At some point, as a disciple of Christ, you will be called upon to articulate what you know and believe. How will you react when a situation presents itself to speak up for Jesus Christ and His Church? Joy D. Jones gives some insights.

In my role as the President of the Church’s worldwide children’s organization, I love visiting with the women of the Church. I can honestly say that, wherever I go, I meet unwavering women who are willing to stand for truth and righteousness—they shine. The women I meet tell me stories of their challenges and trials. Yet these wonderful daughters of God continue to “press forward with a steadfastness in Christ” (2 Nephi 31:20).
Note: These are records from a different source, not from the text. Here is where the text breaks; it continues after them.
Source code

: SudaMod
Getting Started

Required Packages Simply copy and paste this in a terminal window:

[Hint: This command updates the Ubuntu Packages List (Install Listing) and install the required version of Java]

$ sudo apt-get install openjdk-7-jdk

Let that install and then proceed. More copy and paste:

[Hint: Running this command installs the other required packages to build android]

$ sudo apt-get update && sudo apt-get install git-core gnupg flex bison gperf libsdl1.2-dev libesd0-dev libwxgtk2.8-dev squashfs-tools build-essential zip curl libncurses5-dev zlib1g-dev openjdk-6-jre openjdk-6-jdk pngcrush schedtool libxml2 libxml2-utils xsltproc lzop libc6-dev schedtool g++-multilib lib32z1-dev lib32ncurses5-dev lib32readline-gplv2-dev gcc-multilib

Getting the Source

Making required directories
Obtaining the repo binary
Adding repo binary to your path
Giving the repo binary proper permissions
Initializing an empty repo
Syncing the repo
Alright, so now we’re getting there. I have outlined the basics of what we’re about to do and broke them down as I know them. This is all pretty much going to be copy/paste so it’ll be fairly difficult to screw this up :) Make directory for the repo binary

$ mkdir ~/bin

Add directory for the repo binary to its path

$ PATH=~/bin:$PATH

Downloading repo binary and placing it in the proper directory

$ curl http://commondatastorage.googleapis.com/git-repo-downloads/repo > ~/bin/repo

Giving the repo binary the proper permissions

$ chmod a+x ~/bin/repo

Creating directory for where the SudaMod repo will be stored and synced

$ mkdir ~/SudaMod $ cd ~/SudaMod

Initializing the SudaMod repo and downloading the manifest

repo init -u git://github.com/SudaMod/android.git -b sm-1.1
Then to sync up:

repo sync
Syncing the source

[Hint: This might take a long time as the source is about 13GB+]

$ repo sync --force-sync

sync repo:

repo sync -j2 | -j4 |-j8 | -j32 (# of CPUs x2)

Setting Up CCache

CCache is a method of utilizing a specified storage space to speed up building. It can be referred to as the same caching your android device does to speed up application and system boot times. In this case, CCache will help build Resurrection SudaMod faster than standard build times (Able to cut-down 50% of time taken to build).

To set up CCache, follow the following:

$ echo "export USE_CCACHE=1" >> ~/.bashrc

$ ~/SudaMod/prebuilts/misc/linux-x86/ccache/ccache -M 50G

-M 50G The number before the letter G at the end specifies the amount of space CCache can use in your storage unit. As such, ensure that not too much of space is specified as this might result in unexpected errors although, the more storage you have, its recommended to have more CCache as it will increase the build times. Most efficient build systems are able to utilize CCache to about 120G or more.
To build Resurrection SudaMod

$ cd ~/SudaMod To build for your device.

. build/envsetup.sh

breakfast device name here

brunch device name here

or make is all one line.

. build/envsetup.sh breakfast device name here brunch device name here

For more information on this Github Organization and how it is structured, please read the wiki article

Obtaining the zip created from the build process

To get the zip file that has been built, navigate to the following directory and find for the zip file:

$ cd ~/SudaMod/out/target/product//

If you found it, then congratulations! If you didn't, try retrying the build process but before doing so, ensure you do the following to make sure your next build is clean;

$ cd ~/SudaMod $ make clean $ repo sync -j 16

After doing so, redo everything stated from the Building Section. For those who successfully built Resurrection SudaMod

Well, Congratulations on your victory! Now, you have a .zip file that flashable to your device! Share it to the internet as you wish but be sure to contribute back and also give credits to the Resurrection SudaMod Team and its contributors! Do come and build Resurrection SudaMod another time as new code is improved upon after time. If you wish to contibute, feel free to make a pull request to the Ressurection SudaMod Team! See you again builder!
It may be that in our daily lives, some of us are seldom asked to stand—literally or figuratively—to defend the gospel of Jesus Christ and His kingdom here on earth. On the other hand, some of us may be required to speak up on a regular basis to defend truth: perhaps at school, at work, with friends, or even with family. Sisters, I promise you that whether it’s in the boardroom or the bakery, at some point, as a disciple of Christ, you will be called upon to articulate what you know and believe.

So how will you react when a situation presents itself to speak up for Jesus Christ and His Church? Will you freeze? Will you avoid confrontation? As you may have experienced, the third and better alternative, standing as a witness, may be uncomfortable at first as well, but as President M. Russell Ballard once said, “it is always the right thing to do. Always.” Freezing and running from the opportunity to do what Jesus would do often results in regret, not only for ourselves but also for those who might have benefited from our words. Sometimes compromise represents a far greater risk than courage. As difficult as it is to stand for truth, it is much harder to live with the consequences of moral failure.

It might help to remember the wisdom of Elder Jeffrey R. Holland: “You will one day find yourself called upon to defend your faith or perhaps even endure some personal abuse simply because you are a member of The Church of Jesus Christ of Latter-day Saints. Such moments will require both courage and courtesy on your part.”

Speaking up isn’t easy. Did everyone agree with the Savior as He taught His seemingly new doctrine to the Jews? Of course not. Did He tolerate the sins of His day that we see so rampant before us today? No, He did not stay silent. He was bold in His proclamations because He knew He was doing His Father’s will. Not everyone agreed with what He taught, but He stood for the truth. He had enemies, but He loved them and always treated others with kindness. His example stands supreme.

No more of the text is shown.